Finders’ fees totaling CAD$19,250 in cash and a finder’s warrant to acquire up to 31,557 Common Shares were paid to Smaller Capital Company Ltd. in respect of subscribers incidental to the Private Placement in accordance with the policies of the NEX / TSX Venture Exchange. The finder’s warrants are exercisable at a price of CAD$0.61 for a period of 12 months from closing.

 

The net proceeds from the Private Placement will be used in connection with continued operations of the Company and examining what financial and strategic alternatives may be available to the Company and towards general and administrative expenses.

Stock Options

AHI also announces the grant of options to certain directors of the Company to acquire a total of 434,080 Common Shares at an exercise price of CAD$0.52 per share. The options expire ten years from the date of grant.

About the Company

 

Africa Hydrocarbons Inc. is a Canadian based Issuer listed on the NEX board of the TSX Venture Exchange. As per the Company’s September 27, 2017 press release, the Company is seeking to complete a “change of business” transaction (a “COB Transaction”) in accordance with the policies of the TSX Venture Exchange (the “Exchange”), that would allow it to graduate from the NEX and back up to the Exchange.  The preference of management of AHI would be to complete a COB Transaction that would transform the Company into a technology company, with a focus on blockchain technologies, digital currency mining, data centers, hosting facilities, software and services, or the like. If the Company can identify those assets and / or companies that would enable it to complete a COB Transaction, and is able to come to terms to acquire such assets and / or companies, then the Company will be required to raise additional financing in order to complete such a COB Transaction in accordance with the policies of the Exchange.

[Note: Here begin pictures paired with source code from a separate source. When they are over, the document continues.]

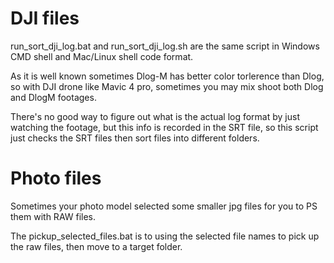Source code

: # DJI files

run_sort_dji_log.bat and run_sort_dji_log.sh are the same script in Windows CMD shell and Mac/Linux shell code format.

As it is well known sometimes Dlog-M has better color torlerence than Dlog, so with DJI drone like Mavic 4 pro, sometimes you may mix shoot both Dlog and DlogM footages.

There's no good way to figure out what is the actual log format by just watching the footage, but this info is recorded in the SRT file, so this script just checks the SRT files then sort files into different folders.

# Photo files

Sometimes your photo model selected some smaller jpg files for you to PS them with RAW files.

The pickup_selected_files.bat is to using the selected file names to pick up the raw files, then move to a target folder.
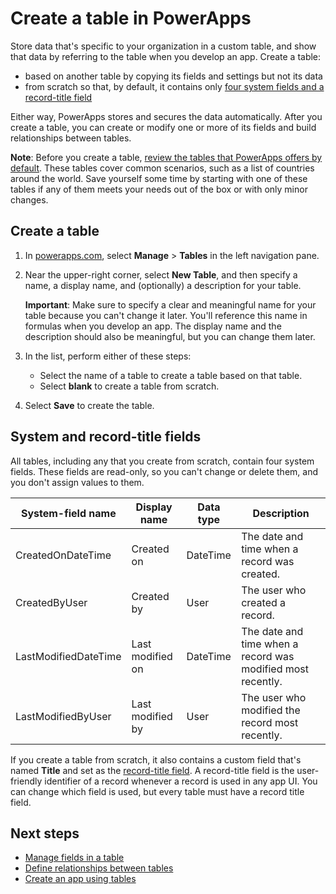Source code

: <properties
	pageTitle="Create a table | Microsoft PowerApps"
	description="Create a table based on another table or from scratch."
	services="powerapps"
	documentationCenter="na"
	authors="guangyang"
	manager="erikre"
	editor=""
	tags=""/>

<tags
   ms.service="powerapps"
   ms.devlang="na"
   ms.topic="article"
   ms.tgt_pltfrm="na"
   ms.workload="na"
   ms.date="04/07/2016"
   ms.author="guayan"/>

# Create a table in PowerApps
Store data that's specific to your organization in a custom table, and show that data by referring to the table when you develop an app. Create a table:

- based on another table by copying its fields and settings but not its data
- from scratch so that, by default, it contains only [four system fields and a record-title field](data-platform-create-table.md#system-and-record-title-fields)

Either way, PowerApps stores and secures the data automatically. After you create a table, you can create or modify one or more of its fields and build relationships between tables.

**Note**: Before you create a table, [review the tables that PowerApps offers by default](). These tables cover common scenarios, such as a list of countries around the world. Save yourself some time by starting with one of these tables if any of them meets your needs out of the box or with only minor changes.

## Create a table ##
1. In [powerapps.com](), select **Manage** > **Tables** in the left navigation pane.
1. Near the upper-right corner, select **New Table**, and then specify a name, a display name, and (optionally) a description for your table.

	**Important**: Make sure to specify a clear and meaningful name for your table because you can't change it later. You'll reference this name in formulas when you develop an app. The display name and the description should also be meaningful, but you can change them later.

1. In the list, perform either of these steps:
	- Select the name of a table to create a table based on that table.
	- Select **blank** to create a table from scratch.
1. Select **Save** to create the table.

## System and record-title fields ##
All tables, including any that you create from scratch, contain four system fields. These fields are read-only, so you can't change or delete them, and you don't assign values to them.

| System-field name | Display name | Data type | Description |
|------------|--------------|-----------|-------------|
| CreatedOnDateTime | Created on | DateTime | The date and time when a record was created. |
| CreatedByUser | Created by | User | The user who created a record. |
| LastModifiedDateTime | Last modified on | DateTime | The date and time when a record was modified most recently. |
| LastModifiedByUser | Last modified by | User | The user who modified the record most recently. |

If you create a table from scratch, it also contains a custom field that's named **Title** and set as the [record-title field](). A record-title field is the user-friendly identifier of a record whenever a record is used in any app UI. You can change which field is used, but every table must have a record title field.

## Next steps
- [Manage fields in a table]()
- [Define relationships between tables]()
- [Create an app using tables]()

AHI is in the early stages of identifying what assets and / or companies may be available to it, and has had preliminary, non-binding discussions with sellers of digital currency mining equipment, but no agreement in principal has been reached. If an agreement in principal is reached, full details will be provided in accordance with Exchange policies.

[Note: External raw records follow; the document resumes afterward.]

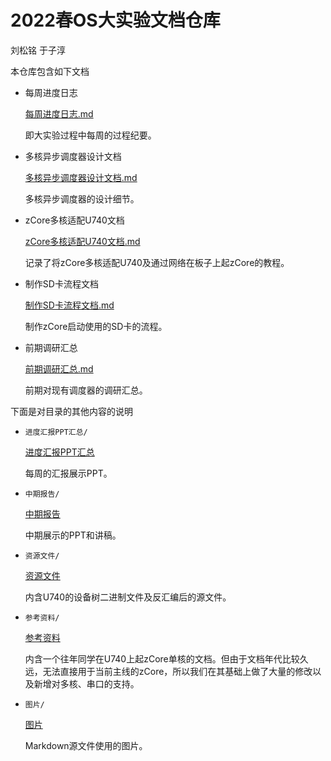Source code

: # 2022春OS大实验文档仓库

刘松铭		于子淳

本仓库包含如下文档

- 每周进度日志

  [每周进度日志.md](每周进度日志.md)

  即大实验过程中每周的过程纪要。

- 多核异步调度器设计文档

  [多核异步调度器设计文档.md](多核异步调度器设计文档.md)

  多核异步调度器的设计细节。

- zCore多核适配U740文档

  [zCore多核适配U740文档.md](zCore多核适配U740文档.md)

  记录了将zCore多核适配U740及通过网络在板子上起zCore的教程。

- 制作SD卡流程文档

  [制作SD卡流程文档.md](制作SD卡流程文档.md)

  制作zCore启动使用的SD卡的流程。

- 前期调研汇总

  [前期调研汇总.md](前期调研汇总.md)

  前期对现有调度器的调研汇总。

下面是对目录的其他内容的说明

- `进度汇报PPT汇总/`

  [进度汇报PPT汇总](进度汇报PPT汇总)

  每周的汇报展示PPT。

- `中期报告/`

  [中期报告](中期报告)

  中期展示的PPT和讲稿。

- `资源文件/`

  [资源文件](资源文件)

  内含U740的设备树二进制文件及反汇编后的源文件。

- `参考资料/`

  [参考资料](参考资料)

  内含一个往年同学在U740上起zCore单核的文档。但由于文档年代比较久远，无法直接用于当前主线的zCore，所以我们在其基础上做了大量的修改以及新增对多核、串口的支持。

- `图片/`

  [图片](图片)

  Markdown源文件使用的图片。

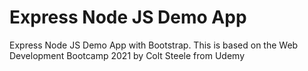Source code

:# Express Node JS Demo App
 Express Node JS Demo App with Bootstrap. This is based on the Web Development Bootcamp 2021 by Colt Steele from Udemy
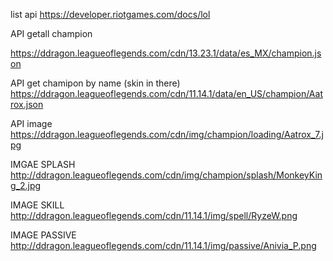 list api
https://developer.riotgames.com/docs/lol

API getall champion
<!-- http://ddragon.leagueoflegends.com/cdn/11.14.1/data/en_US/champion.json -->
https://ddragon.leagueoflegends.com/cdn/13.23.1/data/es_MX/champion.json

API get chamipon by name (skin in there)
https://ddragon.leagueoflegends.com/cdn/11.14.1/data/en_US/champion/Aatrox.json

API image
https://ddragon.leagueoflegends.com/cdn/img/champion/loading/Aatrox_7.jpg

IMGAE SPLASH
http://ddragon.leagueoflegends.com/cdn/img/champion/splash/MonkeyKing_2.jpg

IMAGE SKILL
http://ddragon.leagueoflegends.com/cdn/11.14.1/img/spell/RyzeW.png

IMAGE PASSIVE
http://ddragon.leagueoflegends.com/cdn/11.14.1/img/passive/Anivia_P.png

Should the Company seek to complete a COB Transaction into a technology company with the focus as described above, the Company would also seek to complete a name change to “BlockchainK2 Corp.”, or such other name that would be acceptable. Any such name change would be subject to shareholder and applicable regulatory approvals.

 

ON BEHALF OF THE BOARD OF

AFRICA HYDROCARBONS INC.

  

Douglas Wu

Director

 

For further information, please telephone: (403) 984-3194.

Neither the TSX Venture Exchange nor its Regulation Services Provider (as that term is defined in the policies of the TSX Venture Exchange) accepts responsibility for the adequacy or accuracy of this News Release.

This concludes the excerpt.